(Document images with source code)
>>>>
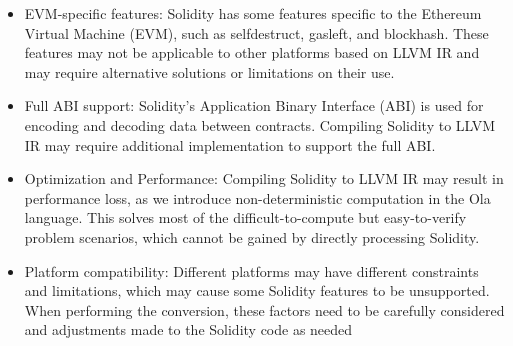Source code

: \begin{itemize}
    \item EVM-specific features: Solidity has some features specific to the Ethereum Virtual Machine (EVM), such as selfdestruct, gasleft, and blockhash. These features may not be applicable to other platforms based on LLVM IR and may require alternative solutions or limitations on their use.

    \item Full ABI support: Solidity's Application Binary Interface (ABI) is used for encoding and decoding data between contracts. Compiling Solidity to LLVM IR may require additional implementation to support the full ABI.

    \item Optimization and Performance: Compiling Solidity to LLVM IR may result in performance loss, as we introduce non-deterministic computation in the Ola language. This solves most of the difficult-to-compute but easy-to-verify problem scenarios, which cannot be gained by directly processing Solidity.

    \item Platform compatibility: Different platforms may have different constraints and limitations, which may cause some Solidity features to be unsupported. When performing the conversion, these factors need to be carefully considered and adjustments made to the Solidity code as needed
\end{itemize}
<<<<
__ACTIVITY__. Print the records exactly, every one. Leave out the pictures.

__EXPECTED ANSWER__.
Source code

: \begin{itemize}
    \item EVM-specific features: Solidity has some features specific to the Ethereum Virtual Machine (EVM), such as selfdestruct, gasleft, and blockhash. These features may not be applicable to other platforms based on LLVM IR and may require alternative solutions or limitations on their use.

    \item Full ABI support: Solidity's Application Binary Interface (ABI) is used for encoding and decoding data between contracts. Compiling Solidity to LLVM IR may require additional implementation to support the full ABI.

    \item Optimization and Performance: Compiling Solidity to LLVM IR may result in performance loss, as we introduce non-deterministic computation in the Ola language. This solves most of the difficult-to-compute but easy-to-verify problem scenarios, which cannot be gained by directly processing Solidity.

    \item Platform compatibility: Different platforms may have different constraints and limitations, which may cause some Solidity features to be unsupported. When performing the conversion, these factors need to be carefully considered and adjustments made to the Solidity code as needed
\end{itemize}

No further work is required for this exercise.